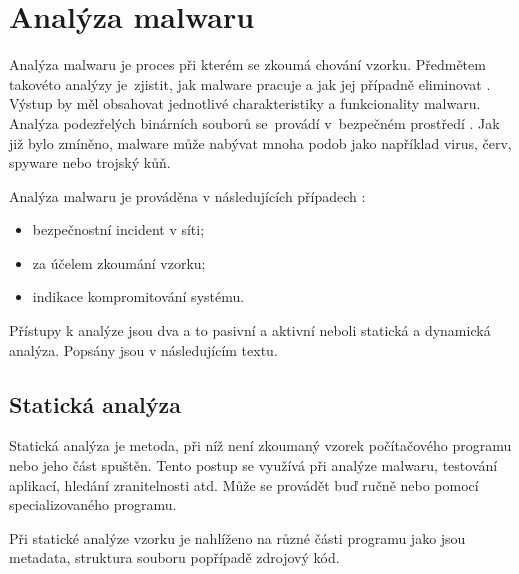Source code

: \section{Analýza malwaru}

Analýza malwaru je proces při kterém se zkoumá chování vzorku. Předmětem takovéto analýzy je~zjistit, jak malware pracuje a jak jej případně eliminovat \cite{malwareanalysis_digitalguardian}. Výstup by měl obsahovat jednotlivé charakteristiky a funkcionality malwaru. Analýza podezřelých binárních souborů se~provádí v~bezpečném prostředí \cite{monnappaka2018}. Jak již bylo zmíněno, malware může nabývat mnoha podob jako například virus, červ, spyware nebo trojský kůň.

Analýza malwaru je prováděna v následujících případech \cite{malwareanalysis_digitalguardian}:

\begin{itemize}
    \item bezpečnostní incident v síti;
    \item za účelem zkoumání vzorku;
    \item indikace kompromitování systému.
\end{itemize}

Přístupy k analýze jsou dva a to pasivní a aktivní neboli statická a dynamická analýza. Popsány jsou v následujícím textu.

\subsection{Statická analýza}

Statická analýza je metoda, při níž není zkoumaný vzorek počítačového programu nebo jeho část spuštěn. Tento postup se využívá při analýze malwaru, testování aplikací, hledání zranitelnosti atd. Může se provádět buď ručně nebo pomocí specializovaného programu.

    Při statické analýze vzorku je nahlíženo na různé části programu jako jsou metadata, struktura souboru popřípadě zdrojový kód. 

    


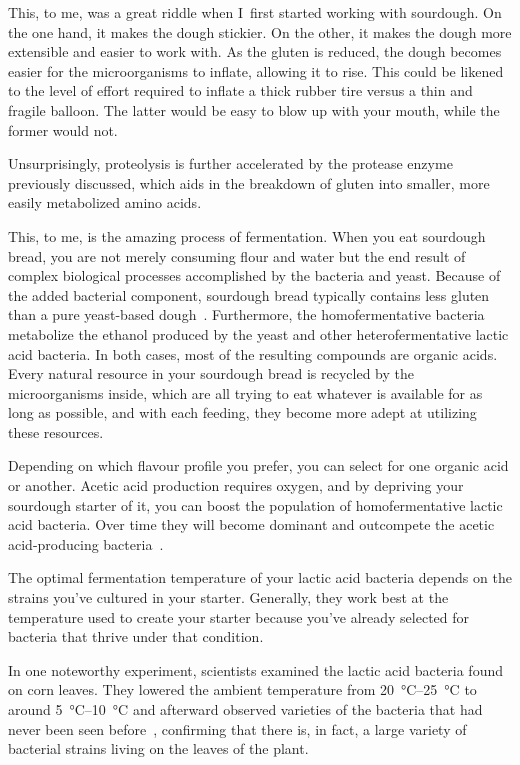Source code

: This, to me, was a great riddle when I~first started working with sourdough.
On the one hand, it makes the dough stickier. On the other, it makes the dough
more extensible and easier to work with. As the gluten is reduced, the dough
becomes easier for the microorganisms to inflate, allowing it to rise. This
could be likened to the level of effort required to inflate a thick rubber tire
versus a thin and fragile balloon. The latter would be easy to blow up with
your mouth, while the former would not.

Unsurprisingly, proteolysis is further accelerated by the protease enzyme
previously discussed, which aids in the breakdown of gluten into smaller,
more easily metabolized amino acids.

This, to me, is the amazing process of fermentation. When you eat sourdough
bread, you are not merely consuming flour and water but the end result of
complex biological processes accomplished by the bacteria and yeast. Because
of the added bacterial component, sourdough bread typically contains less
gluten than a pure yeast-based dough~\cite{proteolysis+sourdough+bacteria}.
Furthermore, the homofermentative bacteria metabolize the ethanol produced by
the yeast and other heterofermentative lactic acid bacteria. In both cases,
most of the resulting compounds are organic acids. Every natural resource in
your sourdough bread is recycled by the microorganisms inside, which are all
trying to eat whatever is available for as long as possible, and with each
feeding, they become more adept at utilizing these resources.

Depending on which flavour profile you prefer, you can select for one organic
acid or another. Acetic acid production requires oxygen, and by depriving
your sourdough starter of it, you can boost the population of homofermentative
lactic acid bacteria. Over time they will become dominant and outcompete the
acetic acid-producing bacteria~\cite{acetic+acid+oxygen}.

The optimal fermentation temperature of your lactic acid bacteria depends on
the strains you've cultured in your starter. Generally, they work best at the
temperature used to create your starter because you've already selected for
bacteria that thrive under that condition.

In one noteworthy experiment, scientists examined the lactic acid bacteria
found on corn leaves. They lowered the ambient temperature from \qtyrange{20}{25}{\degreeCelsius} to around
\qtyrange{5}{10}{\degreeCelsius} and afterward observed varieties of the bacteria that had never been
seen before~\cite{temperature+bacteria+corn}, confirming that there is, in
fact, a large variety of bacterial strains living on the leaves of the plant.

####

Where a line of the data holds "proteolysis", show that line.

→ Response:
Unsurprisingly, proteolysis is further accelerated by the protease enzyme
gluten than a pure yeast-based dough~\cite{proteolysis+sourdough+bacteria}.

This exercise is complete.